The ‘ugliness’ of Python

This is a look at functions and objects in my favorite languages. In 2010 as a Ruby guy, I decided to learn Python. I realized that even though Ruby is a powerful language, it doesn’t have the community support I need for science coding. Now I appreciate Python’s style, and I’d like to take a fresh look at whether Python is actually ugly.

Not what you think

I want to take on a big question, one that nobody’s really answered: which language is more beautiful, Ruby or Python?

You read that sentence and have already decided this is a flame war waiting to happen. But hear me out. I’m actually not going to call Python “ugly”, much as I started out thinking just that. Instead I’m going to look at differences to build a case for how each language wants us to code. A couple of notes before I start:

  • This is a big topic. Hence, a substantial article.
  • I’ve coded Ruby for 6 years and Python for 2 months. (Read: I do not know everything about Python.)
  • I learned Python via The Quick Python Book (Manning).
  • I’ve picked some syntactic and semantic points that separate Ruby and Python. I’m only going to focus on those points.
  • This is a functional perspective, at least, as much as possible in a multi-paradigm language.

With that said, let’s dig in.

Hooks & humanity

When I first came across Python’s hooks (__len__(), __str__(), __init__(), etc.), I was pretty horrified. I sat down to pen an epic diatribe against Python and its aesthetic flaws. About how I could never actually like coding in a language with syntax as heavy as that.

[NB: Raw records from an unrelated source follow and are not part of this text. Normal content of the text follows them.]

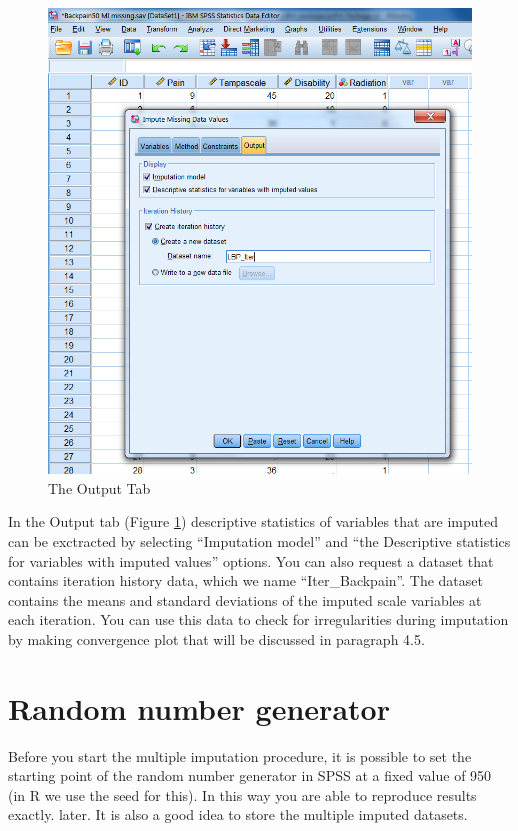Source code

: \documentclass[]{book}
\begin{document}
\begin{figure}

{\centering \includegraphics[width=0.9\linewidth]{images/fig4.9} 

}

\caption{The Output Tab}\label{fig:fig4-9}
\end{figure}

In the Output tab (Figure \ref{fig:fig4-9}) descriptive statistics of
variables that are imputed can be exctracted by selecting ``Imputation
model'' and ``the Descriptive statistics for variables with imputed
values'' options. You can also request a dataset that contains iteration
history data, which we name ``Iter\_Backpain''. The dataset contains the
means and standard deviations of the imputed scale variables at each
iteration. You can use this data to check for irregularities during
imputation by making convergence plot that will be discussed in
paragraph 4.5.

\section{Random number generator}\label{random-number-generator}

Before you start the multiple imputation procedure, it is possible to
set the starting point of the random number generator in SPSS at a fixed
value of 950 (in R we use the seed for this). In this way you are able
to reproduce results exactly. later. It is also a good idea to store the
multiple imputed datasets.
\end{document}
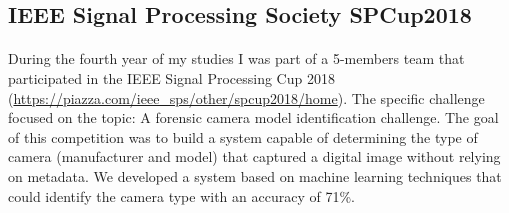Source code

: \documentclass{article}
\begin{document}
\subsection{IEEE Signal Processing Society SPCup2018}
\paragraph{}
During the fourth year of my studies I was part of a 5-members team that participated in the IEEE Signal Processing Cup 2018 (\url{https://piazza.com/ieee_sps/other/spcup2018/home}). The specific challenge focused on the topic: A forensic camera model identification challenge. The goal of this competition was to build a system capable of determining the type of camera (manufacturer and model) that captured a digital image without relying on metadata. We developed a system based on machine learning techniques that could identify the camera type with an accuracy of 71\%.



\end{document}
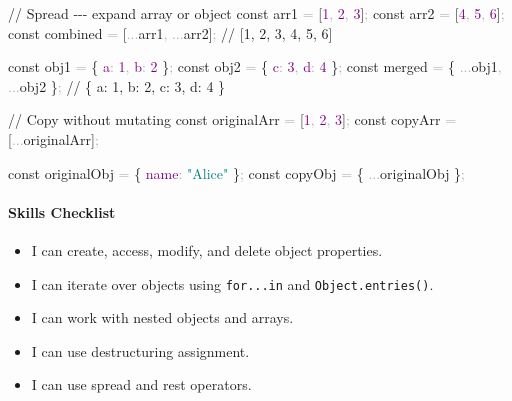 \documentclass[
  justified,
  openright,
]{tufte-book}
\let\subsubsection\paragraph
\let\paragraph\paragraph
\newcommand{\CommentTok}[1]{\textcolor{MidGray}{#1}}
\newcommand{\DataTypeTok}[1]{\textcolor{Purple}{#1}}
\newcommand{\DecValTok}[1]{\textcolor{Purple}{#1}}
\newcommand{\KeywordTok}[1]{\textcolor{BrandBlue}{#1}}
\newcommand{\NormalTok}[1]{#1}
\newcommand{\OperatorTok}[1]{\textcolor{DarkGray}{#1}}
\newcommand{\StringTok}[1]{\textcolor{Teal}{#1}}
\newenvironment{Shaded}{%
  \begin{snugshade}
}{%
  \end{snugshade}
}
\let\subsubsection\paragraph
\let\paragraph\paragraph
\providecommand{\tightlist}{%
  \setlength{\itemsep}{0pt}\setlength{\parskip}{0pt}}
\begin{document}
\begin{Shaded}
\begin{Highlighting}[]
\CommentTok{// Spread {-}{-}{-} expand array or object}
\KeywordTok{const}\NormalTok{ arr1 }\OperatorTok{=}\NormalTok{ [}\DecValTok{1}\OperatorTok{,} \DecValTok{2}\OperatorTok{,} \DecValTok{3}\NormalTok{]}\OperatorTok{;}
\KeywordTok{const}\NormalTok{ arr2 }\OperatorTok{=}\NormalTok{ [}\DecValTok{4}\OperatorTok{,} \DecValTok{5}\OperatorTok{,} \DecValTok{6}\NormalTok{]}\OperatorTok{;}
\KeywordTok{const}\NormalTok{ combined }\OperatorTok{=}\NormalTok{ [}\OperatorTok{...}\NormalTok{arr1}\OperatorTok{,} \OperatorTok{...}\NormalTok{arr2]}\OperatorTok{;} \CommentTok{// [1, 2, 3, 4, 5, 6]}

\KeywordTok{const}\NormalTok{ obj1 }\OperatorTok{=}\NormalTok{ \{ }\DataTypeTok{a}\OperatorTok{:} \DecValTok{1}\OperatorTok{,} \DataTypeTok{b}\OperatorTok{:} \DecValTok{2}\NormalTok{ \}}\OperatorTok{;}
\KeywordTok{const}\NormalTok{ obj2 }\OperatorTok{=}\NormalTok{ \{ }\DataTypeTok{c}\OperatorTok{:} \DecValTok{3}\OperatorTok{,} \DataTypeTok{d}\OperatorTok{:} \DecValTok{4}\NormalTok{ \}}\OperatorTok{;}
\KeywordTok{const}\NormalTok{ merged }\OperatorTok{=}\NormalTok{ \{ }\OperatorTok{...}\NormalTok{obj1}\OperatorTok{,} \OperatorTok{...}\NormalTok{obj2 \}}\OperatorTok{;} \CommentTok{// \{ a: 1, b: 2, c: 3, d: 4 \}}

\CommentTok{// Copy without mutating}
\KeywordTok{const}\NormalTok{ originalArr }\OperatorTok{=}\NormalTok{ [}\DecValTok{1}\OperatorTok{,} \DecValTok{2}\OperatorTok{,} \DecValTok{3}\NormalTok{]}\OperatorTok{;}
\KeywordTok{const}\NormalTok{ copyArr }\OperatorTok{=}\NormalTok{ [}\OperatorTok{...}\NormalTok{originalArr]}\OperatorTok{;}

\KeywordTok{const}\NormalTok{ originalObj }\OperatorTok{=}\NormalTok{ \{ }\DataTypeTok{name}\OperatorTok{:} \StringTok{"Alice"}\NormalTok{ \}}\OperatorTok{;}
\KeywordTok{const}\NormalTok{ copyObj }\OperatorTok{=}\NormalTok{ \{ }\OperatorTok{...}\NormalTok{originalObj \}}\OperatorTok{;}
\end{Highlighting}
\end{Shaded}

\subsubsection{Skills Checklist}\label{skills-checklist-9}

\begin{itemize}
\tightlist
\item[$\square$]
  I can create, access, modify, and delete object properties.
\item[$\square$]
  I can iterate over objects using \texttt{for...in} and
  \texttt{Object.entries()}.
\item[$\square$]
  I can work with nested objects and arrays.
\item[$\square$]
  I can use destructuring assignment.
\item[$\square$]
  I can use spread and rest operators.
\end{itemize}
\end{document}
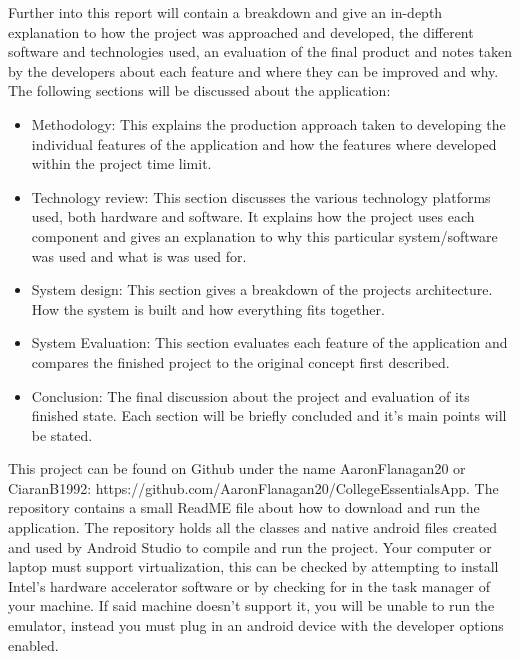 Further into this report will contain a breakdown and give an in-depth explanation to how the project was approached and developed, the different software and technologies used, an evaluation of the final product and notes taken by the developers about each feature and where they can be improved and why. The following sections will be discussed about the application:
\begin{itemize}
\item Methodology: This explains the production approach taken to developing the individual features of the application and how the features where developed within the project time limit.
\item Technology review: This section discusses the various technology platforms used, both hardware and software. It explains how the project uses each component and gives an explanation to why this particular system/software was used and what is was used for.
\item System design: This section gives a breakdown of the projects architecture. How the system is built and how everything fits together.
\item System Evaluation: This section evaluates each feature of the application and compares the finished project to the original concept first described.
\item Conclusion: The final discussion about the project and evaluation of its finished state. Each section will be briefly concluded and it's main points will be stated.
\end{itemize}

This project can be found on Github under the name AaronFlanagan20 or CiaranB1992: https://github.com/AaronFlanagan20/CollegeEssentialsApp.
The repository contains a small ReadME file about how to download and run the application. The repository holds all the classes and native android files created and used by Android Studio to compile and run the project. Your computer or laptop must support virtualization, this can be checked by attempting to install Intel's hardware accelerator software or by checking for in the task manager of your machine. If said machine doesn't support it, you will be unable to run the emulator, instead you must plug in an android device with the developer options enabled.

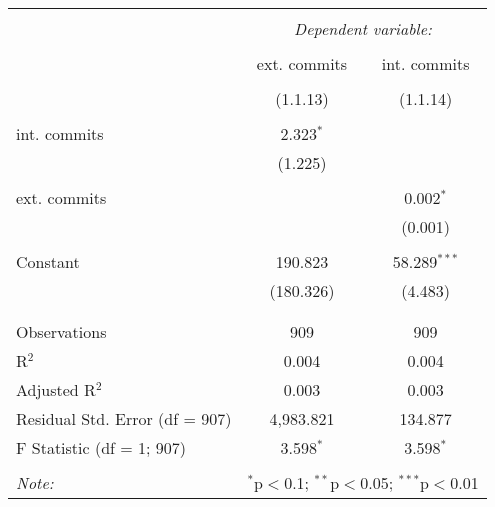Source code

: 
\begin{tabular}{@{\extracolsep{5pt}}lcc}
\\[-1.8ex]\hline
\hline \\[-1.8ex]
 & \multicolumn{2}{c}{\textit{Dependent variable:}} \\
\cline{2-3}
\\[-1.8ex] & ext. commits & int. commits \\
\\[-1.8ex] & (1.1.13) & (1.1.14)\\ 
\hline \\[-1.8ex]
 int. commits & 2.323$^{*}$ &  \\
  & (1.225) &  \\
  & & \\
 ext. commits &  & 0.002$^{*}$ \\
  &  & (0.001) \\
  & & \\
 Constant & 190.823 & 58.289$^{***}$ \\
  & (180.326) & (4.483) \\
  & & \\
\hline \\[-1.8ex]
Observations & 909 & 909 \\
R$^{2}$ & 0.004 & 0.004 \\
Adjusted R$^{2}$ & 0.003 & 0.003 \\
Residual Std. Error (df = 907) & 4,983.821 & 134.877 \\
F Statistic (df = 1; 907) & 3.598$^{*}$ & 3.598$^{*}$ \\
\hline
\hline \\[-1.8ex]
\textit{Note:}  & \multicolumn{2}{r}{$^{*}$p$<$0.1; $^{**}$p$<$0.05; $^{***}$p$<$0.01} \\
\end{tabular}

If you’d have seen the post I had planned, it would’ve read something like a rant:

I hate the underscore methods. Presumably they are underscored– four times , mind you–to avoid naming conflicts with methods you might want to create. Okay I get it, so if you want to define your very own init() method that isn’t a constructor, you can. That is, if you ever actually need to define an init() method that doesn’t … er … init. You can probably already tell: I come from a Ruby world. I like conventions that don’t surprise me. Ruby’s got hooks, too, after all, but they’re simple and (at least to me) make sense. If I ever do want to make an initialize method that doesn’t initialize, well, I’ll get over it and come up with a new name.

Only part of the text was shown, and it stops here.